The four on the right are: Chief Justice John Roberts, 53; Samuel Alito, 58; Antonin Scalia, 72; and Clarence Thomas, 60. They are strict constructionists in that they interpret the Constitution as the Founding Fathers intended.

They are the antithesis of the four who lean toward judicial activism and law-making from the bench. These justices are John Paul Stevens, 88; Stephen Breyer, 70; Ruth Bader Ginsburg, 75; and soon-to-turn-69 David Souter. The swing justice is Anthony Kennedy at 72.

In some recent court decisions the end result was a 5-4 split. Who were the four? Usually Stevens, Breyer, Ginsburg, and Souter. Remember that the gang of four dissented in Gore vs. Bush, 2000, that settled the election.

So the election this November is highly significant when you consider the future of the Supreme Court and the direction our nation takes as my grandchildren grow up. Based on age, Stevens, 88, and Ginsburg, 75, could be the first to be replaced. Scalia, 72, Kennedy, 72, and Souter at near 69 may not be too far behind.

Does our nation need more justices who approve of the dissent in Gore vs. Bush? Does the United States need more justices who reject capital punishment and are soft on criminals, such as Souter and Ginsburg? Ask yourself, America, which way do we go in the next generation?

Do we need more justices who in 2005 ruled in favor of permitting cities to take people's homes for shopping malls? That is what will happen if a Democrat gets the opportunity to appoint supporters of the gang of four.

Yes, Ginsburg, Souter, Stevens and Breyer all decided in that direction, and Kennedy played swing man to give them the majority.

Please recall that both Hillary Clinton and Barack Obama voted in the Senate against the confirmation of Chief Justice John Roberts. Roberts is the type of justice that John McCain will appoint to the Supreme Court.

Now this, hot off the press: On May 8 on CNN, Barack Obama was quoted as saying that Ginsburg was "a very sensible judge." This is the same Ginsburg, appointed by Bill Clinton, who from 1973 to 1980 was the general counsel for the ACLU.

Obama may be battling Hillary for the nomination, but he seems to think that Bill Clinton did a good job with his appointments to the Supreme Court. For the ill-informed, Stephan Breyer was President Clinton's other appointee.

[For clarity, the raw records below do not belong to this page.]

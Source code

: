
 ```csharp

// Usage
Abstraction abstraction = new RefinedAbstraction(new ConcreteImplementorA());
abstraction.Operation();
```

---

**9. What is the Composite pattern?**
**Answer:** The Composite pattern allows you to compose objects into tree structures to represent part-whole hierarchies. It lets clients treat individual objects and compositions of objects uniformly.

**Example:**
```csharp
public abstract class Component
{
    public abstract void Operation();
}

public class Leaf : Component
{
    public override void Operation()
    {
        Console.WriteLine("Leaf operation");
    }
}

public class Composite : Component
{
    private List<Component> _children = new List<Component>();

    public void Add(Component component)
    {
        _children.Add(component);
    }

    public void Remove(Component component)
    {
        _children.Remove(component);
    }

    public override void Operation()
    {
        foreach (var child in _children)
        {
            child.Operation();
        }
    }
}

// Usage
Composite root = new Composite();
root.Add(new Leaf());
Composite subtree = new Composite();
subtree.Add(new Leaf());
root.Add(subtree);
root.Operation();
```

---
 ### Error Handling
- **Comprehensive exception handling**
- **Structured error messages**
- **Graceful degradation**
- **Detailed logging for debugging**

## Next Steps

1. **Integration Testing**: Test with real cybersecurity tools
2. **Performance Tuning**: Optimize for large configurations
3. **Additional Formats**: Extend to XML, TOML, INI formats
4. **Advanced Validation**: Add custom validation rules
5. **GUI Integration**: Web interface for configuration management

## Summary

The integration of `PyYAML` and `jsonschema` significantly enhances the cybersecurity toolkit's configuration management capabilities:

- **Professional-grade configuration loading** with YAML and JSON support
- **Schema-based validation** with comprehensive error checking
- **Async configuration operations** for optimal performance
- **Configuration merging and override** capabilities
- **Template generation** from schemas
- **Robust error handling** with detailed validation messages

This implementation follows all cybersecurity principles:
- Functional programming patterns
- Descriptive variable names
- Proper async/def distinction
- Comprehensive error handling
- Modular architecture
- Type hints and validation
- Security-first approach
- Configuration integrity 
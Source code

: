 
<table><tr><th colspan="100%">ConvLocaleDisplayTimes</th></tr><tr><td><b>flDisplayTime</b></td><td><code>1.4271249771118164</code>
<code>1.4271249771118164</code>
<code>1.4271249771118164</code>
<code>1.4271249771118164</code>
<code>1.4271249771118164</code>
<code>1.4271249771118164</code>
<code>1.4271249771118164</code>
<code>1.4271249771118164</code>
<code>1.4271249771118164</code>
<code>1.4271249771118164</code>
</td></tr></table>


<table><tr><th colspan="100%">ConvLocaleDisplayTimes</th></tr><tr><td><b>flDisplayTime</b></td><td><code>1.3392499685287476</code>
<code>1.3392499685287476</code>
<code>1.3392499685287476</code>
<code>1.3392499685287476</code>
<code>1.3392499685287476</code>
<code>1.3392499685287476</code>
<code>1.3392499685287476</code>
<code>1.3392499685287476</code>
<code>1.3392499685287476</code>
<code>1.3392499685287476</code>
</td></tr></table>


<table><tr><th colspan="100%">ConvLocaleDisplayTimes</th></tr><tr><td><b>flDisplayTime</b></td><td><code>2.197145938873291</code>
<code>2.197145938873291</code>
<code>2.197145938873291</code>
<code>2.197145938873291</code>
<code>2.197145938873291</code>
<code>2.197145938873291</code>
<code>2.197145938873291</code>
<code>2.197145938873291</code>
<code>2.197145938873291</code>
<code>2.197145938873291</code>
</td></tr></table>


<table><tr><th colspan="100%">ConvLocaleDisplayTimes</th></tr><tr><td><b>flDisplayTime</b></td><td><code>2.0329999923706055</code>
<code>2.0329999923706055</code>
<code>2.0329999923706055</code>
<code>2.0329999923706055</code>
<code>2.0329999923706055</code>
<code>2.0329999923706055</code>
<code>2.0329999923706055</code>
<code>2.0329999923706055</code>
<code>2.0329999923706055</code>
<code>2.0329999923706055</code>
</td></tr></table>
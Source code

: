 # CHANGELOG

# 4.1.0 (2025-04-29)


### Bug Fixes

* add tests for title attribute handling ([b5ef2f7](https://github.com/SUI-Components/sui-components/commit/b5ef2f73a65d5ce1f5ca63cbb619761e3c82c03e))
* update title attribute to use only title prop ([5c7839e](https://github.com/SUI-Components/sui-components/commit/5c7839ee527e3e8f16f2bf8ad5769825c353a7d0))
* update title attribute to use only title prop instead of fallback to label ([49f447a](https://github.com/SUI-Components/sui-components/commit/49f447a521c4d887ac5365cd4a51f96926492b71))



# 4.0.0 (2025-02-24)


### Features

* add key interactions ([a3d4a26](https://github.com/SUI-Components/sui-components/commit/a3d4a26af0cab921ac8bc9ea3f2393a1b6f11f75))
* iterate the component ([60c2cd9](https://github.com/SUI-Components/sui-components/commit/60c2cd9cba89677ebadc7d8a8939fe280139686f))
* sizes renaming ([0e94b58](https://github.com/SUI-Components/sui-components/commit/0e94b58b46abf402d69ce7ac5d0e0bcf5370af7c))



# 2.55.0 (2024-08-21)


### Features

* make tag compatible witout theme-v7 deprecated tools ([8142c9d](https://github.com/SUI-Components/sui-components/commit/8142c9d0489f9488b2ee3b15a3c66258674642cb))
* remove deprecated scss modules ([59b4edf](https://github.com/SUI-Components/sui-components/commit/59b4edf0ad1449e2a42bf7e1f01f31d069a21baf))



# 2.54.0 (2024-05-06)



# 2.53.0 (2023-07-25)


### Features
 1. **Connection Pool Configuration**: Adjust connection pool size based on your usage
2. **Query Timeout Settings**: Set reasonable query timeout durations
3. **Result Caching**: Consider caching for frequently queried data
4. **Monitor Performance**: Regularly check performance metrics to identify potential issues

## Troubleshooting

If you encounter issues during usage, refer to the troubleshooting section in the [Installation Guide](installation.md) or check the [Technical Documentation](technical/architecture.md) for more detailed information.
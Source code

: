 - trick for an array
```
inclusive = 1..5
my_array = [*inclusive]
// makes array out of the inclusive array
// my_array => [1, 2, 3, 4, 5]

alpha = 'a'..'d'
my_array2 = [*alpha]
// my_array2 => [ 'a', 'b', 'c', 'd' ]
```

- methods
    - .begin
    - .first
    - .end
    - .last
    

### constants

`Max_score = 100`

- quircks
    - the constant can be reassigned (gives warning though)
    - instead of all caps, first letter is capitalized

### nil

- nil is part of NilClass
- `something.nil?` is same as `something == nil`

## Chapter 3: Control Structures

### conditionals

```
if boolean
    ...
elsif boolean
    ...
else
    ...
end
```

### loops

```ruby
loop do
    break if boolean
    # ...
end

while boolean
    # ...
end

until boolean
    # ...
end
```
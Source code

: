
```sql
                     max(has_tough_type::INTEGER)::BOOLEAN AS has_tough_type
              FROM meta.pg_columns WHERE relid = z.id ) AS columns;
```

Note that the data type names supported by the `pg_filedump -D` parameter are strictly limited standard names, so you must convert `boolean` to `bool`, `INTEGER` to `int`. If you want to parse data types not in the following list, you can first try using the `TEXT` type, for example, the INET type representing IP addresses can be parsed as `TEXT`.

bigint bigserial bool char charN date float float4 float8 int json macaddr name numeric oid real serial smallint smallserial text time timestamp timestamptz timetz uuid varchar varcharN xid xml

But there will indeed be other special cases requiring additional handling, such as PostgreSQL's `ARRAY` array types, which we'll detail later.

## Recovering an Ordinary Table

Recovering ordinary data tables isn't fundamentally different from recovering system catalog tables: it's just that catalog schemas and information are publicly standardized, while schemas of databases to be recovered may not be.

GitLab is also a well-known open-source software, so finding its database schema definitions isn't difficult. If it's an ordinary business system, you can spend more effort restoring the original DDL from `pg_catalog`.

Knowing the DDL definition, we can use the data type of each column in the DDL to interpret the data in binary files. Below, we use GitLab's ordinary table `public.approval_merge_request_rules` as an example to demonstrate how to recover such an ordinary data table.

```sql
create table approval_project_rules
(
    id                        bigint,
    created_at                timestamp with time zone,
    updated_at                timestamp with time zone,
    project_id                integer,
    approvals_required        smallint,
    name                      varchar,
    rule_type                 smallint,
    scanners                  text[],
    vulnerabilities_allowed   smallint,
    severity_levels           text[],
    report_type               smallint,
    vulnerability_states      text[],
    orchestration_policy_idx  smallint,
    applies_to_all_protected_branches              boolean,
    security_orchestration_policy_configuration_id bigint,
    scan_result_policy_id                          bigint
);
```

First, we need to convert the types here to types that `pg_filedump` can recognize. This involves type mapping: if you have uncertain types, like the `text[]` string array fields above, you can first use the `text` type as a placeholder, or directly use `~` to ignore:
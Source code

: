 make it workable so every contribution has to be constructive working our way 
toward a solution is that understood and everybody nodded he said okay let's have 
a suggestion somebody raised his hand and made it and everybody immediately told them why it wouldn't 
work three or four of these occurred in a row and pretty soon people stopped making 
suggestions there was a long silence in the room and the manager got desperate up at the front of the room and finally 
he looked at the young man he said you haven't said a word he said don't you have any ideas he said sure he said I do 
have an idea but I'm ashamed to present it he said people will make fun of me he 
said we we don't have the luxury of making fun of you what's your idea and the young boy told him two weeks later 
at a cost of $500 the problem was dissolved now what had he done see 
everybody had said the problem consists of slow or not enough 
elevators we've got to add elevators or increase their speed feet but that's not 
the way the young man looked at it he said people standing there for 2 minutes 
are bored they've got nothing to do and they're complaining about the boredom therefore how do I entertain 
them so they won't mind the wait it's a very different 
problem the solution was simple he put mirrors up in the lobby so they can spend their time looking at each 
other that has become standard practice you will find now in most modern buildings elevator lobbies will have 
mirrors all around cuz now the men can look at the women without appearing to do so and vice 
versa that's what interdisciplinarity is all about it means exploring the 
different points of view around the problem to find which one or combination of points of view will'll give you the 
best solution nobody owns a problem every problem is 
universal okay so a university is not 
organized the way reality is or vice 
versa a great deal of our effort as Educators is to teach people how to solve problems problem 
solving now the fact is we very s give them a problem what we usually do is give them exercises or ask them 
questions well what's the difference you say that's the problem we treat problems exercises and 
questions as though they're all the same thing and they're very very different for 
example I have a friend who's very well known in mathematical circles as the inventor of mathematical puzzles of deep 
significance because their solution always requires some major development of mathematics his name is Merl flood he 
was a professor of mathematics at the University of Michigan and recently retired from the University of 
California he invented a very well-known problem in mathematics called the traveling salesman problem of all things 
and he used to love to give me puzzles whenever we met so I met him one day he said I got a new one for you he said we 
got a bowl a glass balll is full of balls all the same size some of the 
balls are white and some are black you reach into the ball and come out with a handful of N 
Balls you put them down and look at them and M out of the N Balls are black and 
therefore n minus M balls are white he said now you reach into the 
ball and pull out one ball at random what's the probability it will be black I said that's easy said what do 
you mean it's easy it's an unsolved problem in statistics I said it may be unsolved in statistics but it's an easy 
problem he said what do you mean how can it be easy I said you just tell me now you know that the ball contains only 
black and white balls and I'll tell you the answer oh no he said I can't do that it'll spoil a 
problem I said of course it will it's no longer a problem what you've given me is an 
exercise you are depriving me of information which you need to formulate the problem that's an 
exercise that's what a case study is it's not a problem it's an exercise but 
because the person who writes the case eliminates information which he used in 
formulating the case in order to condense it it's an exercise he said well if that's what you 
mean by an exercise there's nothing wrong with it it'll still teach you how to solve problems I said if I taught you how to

While it is true that many conservatives are not excited about McCain, they had better think twice about whom they have in the Oval Office to make appointments to the Supreme Court and lower federal courts.
Anybody who leans to the right needs to show up in November to vote for McCain. If not, the United States will be saddled with more of the likes Ginsburg, Souter, Breyer, and Stevens. Vote! Stay on the right track.

Ron Eichler is a Valencia resident. "Right About Now" runs Fridays in The Signal and rotates among local Republican writers. Eichler's column represents his own views, not necessarily those of The Signal.